Problem to solve >> Return the lines below that carry the word "từng".

:: Materials provided ::

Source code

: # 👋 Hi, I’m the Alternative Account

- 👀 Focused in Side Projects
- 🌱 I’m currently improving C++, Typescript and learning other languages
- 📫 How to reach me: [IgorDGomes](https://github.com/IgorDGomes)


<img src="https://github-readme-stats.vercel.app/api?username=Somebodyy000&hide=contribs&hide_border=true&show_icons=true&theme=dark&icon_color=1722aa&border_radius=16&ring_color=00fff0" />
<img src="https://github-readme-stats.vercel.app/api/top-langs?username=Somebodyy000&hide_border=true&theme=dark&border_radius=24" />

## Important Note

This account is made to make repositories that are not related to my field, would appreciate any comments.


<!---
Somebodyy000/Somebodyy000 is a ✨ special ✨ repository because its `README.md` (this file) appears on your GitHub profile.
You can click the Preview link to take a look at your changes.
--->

:::
:: Materials provided ::

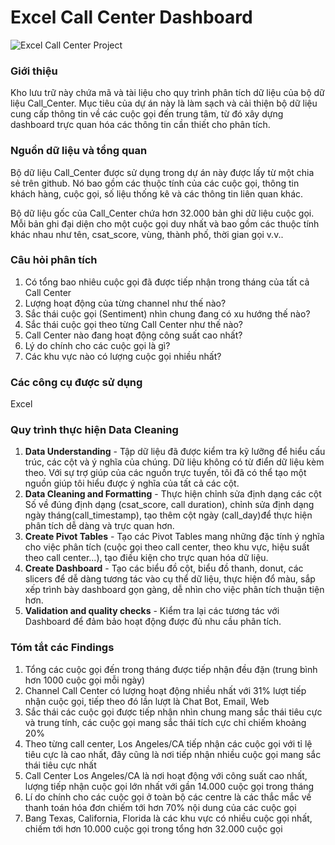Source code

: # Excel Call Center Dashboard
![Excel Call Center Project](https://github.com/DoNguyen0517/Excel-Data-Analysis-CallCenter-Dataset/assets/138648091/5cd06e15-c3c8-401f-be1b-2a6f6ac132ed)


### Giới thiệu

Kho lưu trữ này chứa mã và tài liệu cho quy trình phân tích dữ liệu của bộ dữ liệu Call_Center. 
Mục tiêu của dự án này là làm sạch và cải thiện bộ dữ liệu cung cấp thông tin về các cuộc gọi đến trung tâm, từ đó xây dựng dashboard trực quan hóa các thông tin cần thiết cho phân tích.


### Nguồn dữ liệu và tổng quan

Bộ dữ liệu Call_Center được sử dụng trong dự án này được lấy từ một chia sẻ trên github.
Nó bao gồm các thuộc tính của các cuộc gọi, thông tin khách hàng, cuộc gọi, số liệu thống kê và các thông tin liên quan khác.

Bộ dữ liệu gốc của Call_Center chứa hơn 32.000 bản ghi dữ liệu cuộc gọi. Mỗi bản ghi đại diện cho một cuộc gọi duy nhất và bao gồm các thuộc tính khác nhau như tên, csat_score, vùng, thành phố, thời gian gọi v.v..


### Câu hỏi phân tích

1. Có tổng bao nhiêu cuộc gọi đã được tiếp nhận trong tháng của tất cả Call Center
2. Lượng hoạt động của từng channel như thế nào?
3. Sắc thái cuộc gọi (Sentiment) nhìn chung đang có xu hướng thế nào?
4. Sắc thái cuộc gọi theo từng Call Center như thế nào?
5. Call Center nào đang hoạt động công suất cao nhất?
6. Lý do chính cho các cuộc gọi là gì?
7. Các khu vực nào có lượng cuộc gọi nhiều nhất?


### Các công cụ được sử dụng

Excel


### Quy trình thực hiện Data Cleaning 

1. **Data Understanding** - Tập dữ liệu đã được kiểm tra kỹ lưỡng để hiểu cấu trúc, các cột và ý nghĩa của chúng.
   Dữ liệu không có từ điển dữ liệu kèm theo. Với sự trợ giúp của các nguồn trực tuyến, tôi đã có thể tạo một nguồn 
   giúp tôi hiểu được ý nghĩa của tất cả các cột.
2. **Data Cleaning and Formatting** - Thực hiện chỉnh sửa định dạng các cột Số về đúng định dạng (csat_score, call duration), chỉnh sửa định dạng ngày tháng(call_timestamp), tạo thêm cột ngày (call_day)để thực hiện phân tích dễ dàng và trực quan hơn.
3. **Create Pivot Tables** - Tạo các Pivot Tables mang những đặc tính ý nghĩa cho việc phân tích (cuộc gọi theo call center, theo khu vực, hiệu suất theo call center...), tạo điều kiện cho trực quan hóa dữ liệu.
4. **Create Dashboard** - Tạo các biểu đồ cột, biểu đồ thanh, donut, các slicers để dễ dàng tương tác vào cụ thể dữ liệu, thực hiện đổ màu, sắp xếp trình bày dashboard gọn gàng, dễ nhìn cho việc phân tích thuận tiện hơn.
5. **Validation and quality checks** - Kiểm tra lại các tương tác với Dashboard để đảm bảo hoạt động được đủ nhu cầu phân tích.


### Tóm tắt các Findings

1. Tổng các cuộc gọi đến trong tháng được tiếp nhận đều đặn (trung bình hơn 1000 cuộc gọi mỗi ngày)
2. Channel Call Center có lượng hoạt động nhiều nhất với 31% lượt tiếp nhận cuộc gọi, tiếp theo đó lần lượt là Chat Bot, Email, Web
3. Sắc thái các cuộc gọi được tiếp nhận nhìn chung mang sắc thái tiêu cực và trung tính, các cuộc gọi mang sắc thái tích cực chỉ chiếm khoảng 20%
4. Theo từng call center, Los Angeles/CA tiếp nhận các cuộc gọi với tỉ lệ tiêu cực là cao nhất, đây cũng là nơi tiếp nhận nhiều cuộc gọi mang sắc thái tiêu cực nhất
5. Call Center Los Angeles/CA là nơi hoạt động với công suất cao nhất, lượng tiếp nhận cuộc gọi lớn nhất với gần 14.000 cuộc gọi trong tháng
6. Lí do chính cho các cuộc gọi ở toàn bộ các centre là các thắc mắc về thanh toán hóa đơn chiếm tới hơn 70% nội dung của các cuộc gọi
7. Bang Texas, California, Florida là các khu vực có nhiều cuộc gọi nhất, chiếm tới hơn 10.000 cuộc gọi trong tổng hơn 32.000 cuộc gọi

:::
:: Materials provided ::

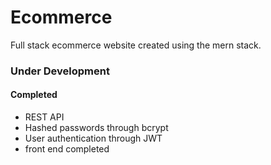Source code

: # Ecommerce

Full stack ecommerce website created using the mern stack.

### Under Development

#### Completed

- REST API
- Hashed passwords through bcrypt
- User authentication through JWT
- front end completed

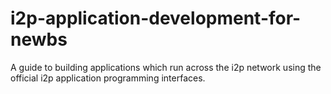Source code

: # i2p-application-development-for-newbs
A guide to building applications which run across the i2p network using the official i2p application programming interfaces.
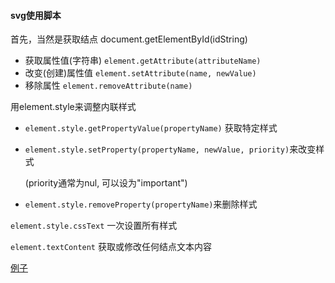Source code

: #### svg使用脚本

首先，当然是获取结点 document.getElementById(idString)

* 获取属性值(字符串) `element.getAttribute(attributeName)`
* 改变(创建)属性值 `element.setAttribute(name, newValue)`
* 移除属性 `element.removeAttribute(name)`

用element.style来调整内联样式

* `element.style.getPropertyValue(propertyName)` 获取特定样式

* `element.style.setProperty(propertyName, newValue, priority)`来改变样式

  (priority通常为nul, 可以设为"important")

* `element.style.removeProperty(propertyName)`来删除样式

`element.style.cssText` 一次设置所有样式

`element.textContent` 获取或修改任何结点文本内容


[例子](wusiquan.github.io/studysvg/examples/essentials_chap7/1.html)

:::

Answer area >>
2. Lượng hoạt động của từng channel như thế nào?
4. Sắc thái cuộc gọi theo từng Call Center như thế nào?
4. Theo từng call center, Los Angeles/CA tiếp nhận các cuộc gọi với tỉ lệ tiêu cực là cao nhất, đây cũng là nơi tiếp nhận nhiều cuộc gọi mang sắc thái tiêu cực nhất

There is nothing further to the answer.